Still, it was something to work on, and as long as Bell Labs was working on Multics, they would also have a $7 million mainframe computer to play around with in their spare time. Dennis Ritchie, one of the programmers working on Multics, later said they all felt some stake in the victory of the project, even though they knew the odds of that success were exceedingly remote.
Cancellation of Multics meant the end of the only project that the programmers in the Computer science department had to work on—and it also meant the loss of the only computer in the Computer science department. After the GE 645 mainframe was taken apart and hauled off, the computer science department’s resources were reduced to little more than office supplies and a few terminals.
As Ken Thompson, another programmer working on the project, wryly noticed for the Unix Oral History project, “Our way of life was going to go much more spartan.”
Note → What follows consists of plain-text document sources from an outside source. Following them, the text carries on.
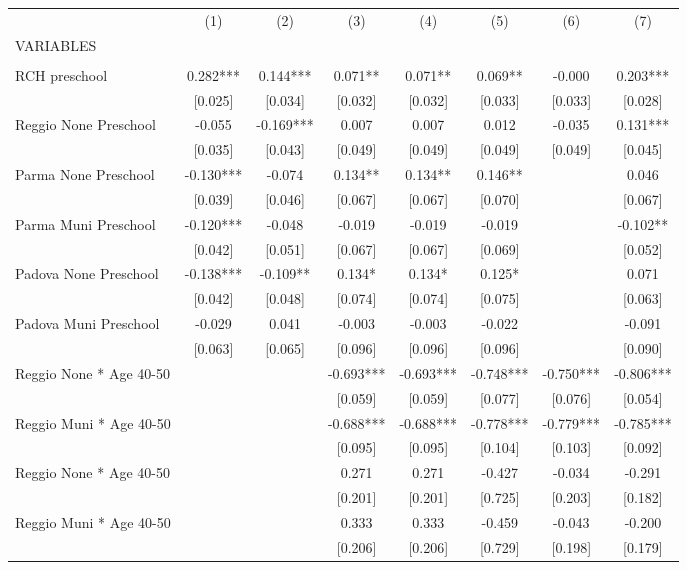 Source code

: \begin{tabular}{lccccccc} \hline
 & (1) & (2) & (3) & (4) & (5) & (6) & (7) \\
VARIABLES &  &  &  &  &  &  &  \\ \hline
 &  &  &  &  &  &  &  \\
RCH preschool & 0.282*** & 0.144*** & 0.071** & 0.071** & 0.069** & -0.000 & 0.203*** \\
 & [0.025] & [0.034] & [0.032] & [0.032] & [0.033] & [0.033] & [0.028] \\
Reggio None Preschool & -0.055 & -0.169*** & 0.007 & 0.007 & 0.012 & -0.035 & 0.131*** \\
 & [0.035] & [0.043] & [0.049] & [0.049] & [0.049] & [0.049] & [0.045] \\
Parma None Preschool & -0.130*** & -0.074 & 0.134** & 0.134** & 0.146** &  & 0.046 \\
 & [0.039] & [0.046] & [0.067] & [0.067] & [0.070] &  & [0.067] \\
Parma Muni Preschool & -0.120*** & -0.048 & -0.019 & -0.019 & -0.019 &  & -0.102** \\
 & [0.042] & [0.051] & [0.067] & [0.067] & [0.069] &  & [0.052] \\
Padova None Preschool & -0.138*** & -0.109** & 0.134* & 0.134* & 0.125* &  & 0.071 \\
 & [0.042] & [0.048] & [0.074] & [0.074] & [0.075] &  & [0.063] \\
Padova Muni Preschool & -0.029 & 0.041 & -0.003 & -0.003 & -0.022 &  & -0.091 \\
 & [0.063] & [0.065] & [0.096] & [0.096] & [0.096] &  & [0.090] \\
Reggio None * Age 40-50 &  &  & -0.693*** & -0.693*** & -0.748*** & -0.750*** & -0.806*** \\
 &  &  & [0.059] & [0.059] & [0.077] & [0.076] & [0.054] \\
Reggio Muni * Age 40-50 &  &  & -0.688*** & -0.688*** & -0.778*** & -0.779*** & -0.785*** \\
 &  &  & [0.095] & [0.095] & [0.104] & [0.103] & [0.092] \\
Reggio None * Age 40-50 &  &  & 0.271 & 0.271 & -0.427 & -0.034 & -0.291 \\
 &  &  & [0.201] & [0.201] & [0.725] & [0.203] & [0.182] \\
Reggio Muni * Age 40-50 &  &  & 0.333 & 0.333 & -0.459 & -0.043 & -0.200 \\
 &  &  & [0.206] & [0.206] & [0.729] & [0.198] & [0.179] \\

\end{tabular}

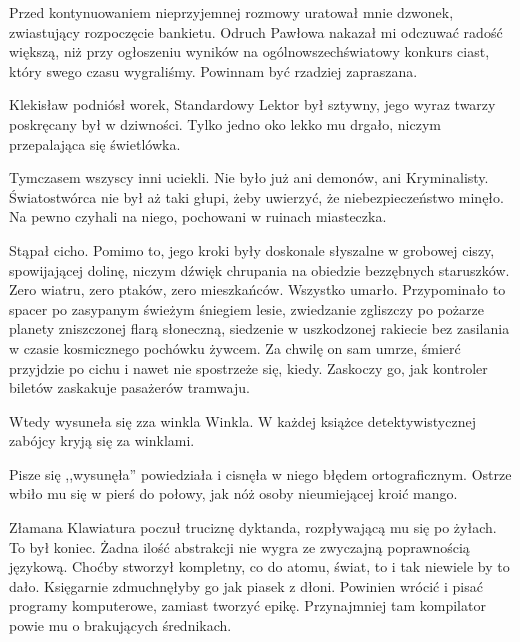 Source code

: Przed kontynuowaniem nieprzyjemnej rozmowy uratował mnie dzwonek, zwiastujący rozpoczęcie bankietu.
Odruch Pawłowa nakazał mi odczuwać radość większą, niż przy ogłoszeniu wyników na ogólnowszechświatowy konkurs ciast, który swego czasu wygraliśmy. 
Powinnam być rzadziej zapraszana.

\divider{}

Klekisław podniósł worek, Standardowy Lektor był sztywny, jego wyraz twarzy poskręcany był w dziwności. 
Tylko jedno oko lekko mu drgało, niczym przepalająca się świetlówka.

Tymczasem wszyscy inni uciekli. Nie było już ani demonów, ani Kryminalisty. Światostwórca nie był aż taki głupi, żeby uwierzyć, że niebezpieczeństwo minęło. 
Na pewno czyhali na niego, pochowani w ruinach miasteczka.

Stąpał cicho. Pomimo to, jego kroki były doskonale słyszalne w grobowej ciszy, spowijającej dolinę, niczym dźwięk chrupania na obiedzie bezzębnych staruszków.
Zero wiatru, zero ptaków, zero mieszkańców. Wszystko umarło. 
Przypominało to spacer po zasypanym świeżym śniegiem lesie, 
zwiedzanie zgliszczy po pożarze planety zniszczonej flarą słoneczną, 
siedzenie w uszkodzonej rakiecie bez zasilania w czasie kosmicznego pochówku żywcem.
Za chwilę on sam umrze, śmierć przyjdzie po cichu i nawet nie spostrzeże się, kiedy.
Zaskoczy go, jak kontroler biletów zaskakuje pasażerów tramwaju.

Wtedy wysuneła się zza winkla Winkla. 
W każdej książce detektywistycznej zabójcy kryją się za winklami.

\begin{dialogue}
\ds{} Pisze się ,,wysunęła'' \dm{} powiedziała i cisnęła w niego błędem ortograficznym. Ostrze wbiło mu się w pierś do połowy, jak nóż osoby nieumiejącej kroić mango.
\end{dialogue}
Złamana Klawiatura poczuł truciznę dyktanda, rozpływającą mu się po żyłach. To był koniec. Żadna ilość abstrakcji nie wygra ze zwyczajną poprawnością językową.
Choćby stworzył kompletny, co do atomu, świat, to i tak niewiele by to dało. Księgarnie zdmuchnęłyby go jak piasek z dłoni.
Powinien wrócić i pisać programy komputerowe, zamiast tworzyć epikę. Przynajmniej tam kompilator powie mu o brakujących średnikach.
Luckily for computer enthusiasts, a constraint can at times lead to immense creativity. And so, the most influential OS ever written was not funded by venture capitalists, and the people who wrote it didn’t become billionaires because of it. Unix came about because Bell Labs hired smart people and gave them the freedom to amuse themselves, trusting that their projects would be useful more often than not. Before Unix, researchers at Bell Labs had already invented the transistor and the laser, as well as any number of innovations in computer graphics, speech synthesis, and speech recognition.